Chinese Communist Party term

Hostile foreign forces (Note: Variously called foreign anti-China forces (境外反华势力), foreign forces (境外势力), international anti-China forces (国际反华势力), Western anti-China forces (西方反华势力) or Western hostile forces (西方敌对势力)) (Jìngwài Díduì Shìlì (境外敌对势力)) is a term used by the Chinese Communist Party (CCP) to refer to external threats to its political system. The term is also used in Taiwan in regards to the Anti-Infiltration Act to refer to the CCP and the government of the People's Republic of China.

== History ==
The earliest mention of the term dates back to 6 December 1948, when the People's Daily translated an article from a Russian writer commemorating the 10th anniversary of Joseph Stalin's History of the Communist Party of the Soviet Union (Bolsheviks), which used the term "hostile class forces" (阶级敌对势力). In the 1950s, all references to this term in People's Daily and other state media came from this origin. In his essay titled On the Correct Handling of Contradictions Among the People in 1957, Mao Zedong spoke repeatedly about the "hostile class" (敌对阶级), arguing it was necessary to "clearly distinguish between ourselves and the enemy, and between right and wrong". In this view, "hostile forces" (敌对势力) referred to those that outside the definition of "the people" (人民). During the Cultural Revolution, "hostile forces" referred to the internal enemies of the CCP, opponents of Mao, as well as those who were against socialism around the world.
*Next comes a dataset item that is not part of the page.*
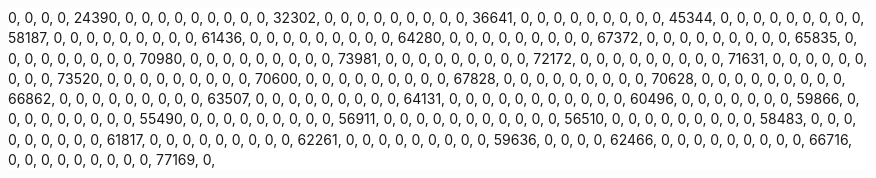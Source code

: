 0,                 0,                 0,                 0,             24390,                 0,                 0,                 0,                 0,                 0,                 0,                 0,                 0,                 0,             32302,                 0,                 0,                 0,                 0,                 0,                 0,                 0,                 0,                 0,             36641,                 0,                 0,                 0,                 0,                 0,                 0,                 0,                 0,                 0,             45344,                 0,                 0,                 0,                 0,                 0,                 0,                 0,                 0,                 0,             58187,                 0,                 0,                 0,                 0,                 0,                 0,                 0,                 0,                 0,             61436,                 0,                 0,                 0,                 0,                 0,                 0,                 0,                 0,                 0,             64280,                 0,                 0,                 0,                 0,                 0,                 0,                 0,                 0,                 0,             67372,                 0,                 0,                 0,                 0,                 0,                 0,                 0,                 0,                 0,             65835,                 0,                 0,                 0,                 0,                 0,                 0,                 0,                 0,                 0,             70980,                 0,                 0,                 0,                 0,                 0,                 0,                 0,                 0,                 0,             73981,                 0,                 0,                 0,                 0,                 0,                 0,                 0,                 0,                 0,             72172,                 0,                 0,                 0,                 0,                 0,                 0,                 0,                 0,                 0,             71631,                 0,                 0,                 0,                 0,                 0,                 0,                 0,                 0,                 0,             73520,                 0,                 0,                 0,                 0,                 0,                 0,                 0,                 0,                 0,             70600,                 0,                 0,                 0,                 0,                 0,                 0,                 0,                 0,                 0,             67828,                 0,                 0,                 0,                 0,                 0,                 0,                 0,                 0,                 0,             70628,                 0,                 0,                 0,                 0,                 0,                 0,                 0,                 0,                 0,             66862,                 0,                 0,                 0,                 0,                 0,                 0,                 0,                 0,                 0,             63507,                 0,                 0,                 0,                 0,                 0,                 0,                 0,                 0,                 0,             64131,                 0,                 0,                 0,                 0,                 0,                 0,                 0,                 0,                 0,                 0,                 0,             60496,                 0,                 0,                 0,                 0,                 0,                 0,                 0,             59866,                 0,                 0,                 0,                 0,                 0,                 0,                 0,                 0,                 0,             55490,                 0,                 0,                 0,                 0,                 0,                 0,                 0,                 0,                 0,             56911,                 0,                 0,                 0,                 0,                 0,                 0,                 0,                 0,                 0,                 0,                 0,             56510,                 0,                 0,                 0,                 0,                 0,                 0,                 0,                 0,                 0,             58483,                 0,                 0,                 0,                 0,                 0,                 0,                 0,                 0,                 0,             61817,                 0,                 0,                 0,                 0,                 0,                 0,                 0,                 0,                 0,             62261,                 0,                 0,                 0,                 0,                 0,                 0,                 0,                 0,                 0,             59636,                 0,                 0,                 0,                 0,             62466,                 0,                 0,                 0,                 0,                 0,                 0,                 0,                 0,                 0,             66716,                 0,                 0,                 0,                 0,                 0,                 0,                 0,                 0,                 0,             77169,                 0,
During the period of reform and opening up, the term was used by CCP hardliners to warn against the destabilization of the political system. Top CCP leader Hu Qiaomu wrote in People's Daily on 6 October 1978: "The socialist society, as a nascent system, has not yet been consolidated, and we must devote considerable power in dealing with hostile forces at home and abroad." He continued by saying, "the hostile forces opposing the Party and opposing socialism could possibly appear behind the mask of the right, or behind the mask of the left." The term was particularly used in the aftermath of the 1989 Tiananmen square protests and massacre. On 4 June 1990, on the first anniversary of the protests, People's Daily wrote regarding the protests: "The purpose of the hostile forces at home and abroad in manufacturing this storm was to overthrow the leadership of the CCP, to subvert the socialist system, and turn China into a vassal of the capitalist developed countries". It was also used after the persecution of Falun Gong in 1999. People's Daily wrote on 26 July 1990 that "the emergence and spread of Falun Gong is a political struggle for the masses and for [political] position between hostile forces at home and abroad and our Party".

== Usage in China ==
The term has frequently been used by Chinese state media and Chinese authorities to raise allegations of foreign interference, including towards the protest movements in Hong Kong. It has also been used to describe the United States and its allies. The term has also been used by nationalist accounts on social media against liberal domestic media, social organizations and individuals. Regarding "hostile forces", the Office of the National Security Commission notes in 2022:

Hostile forces inside and outside our borders have never abandoned their subversive intent to Westernize and divide our state. They do not rest, not even for a moment... This is a real and present danger to the security of our sovereign power.
The Counterespionage Law of the People's Republic of China that passed in 2014 describes "hostile organizations" (敌对组织) as "organizations that are hostile to the people's democratic dictatorship and the socialist system of the People's Republic of China and endanger national security" as determined by the Ministry of Public Security and the Ministry of State Security (MSS).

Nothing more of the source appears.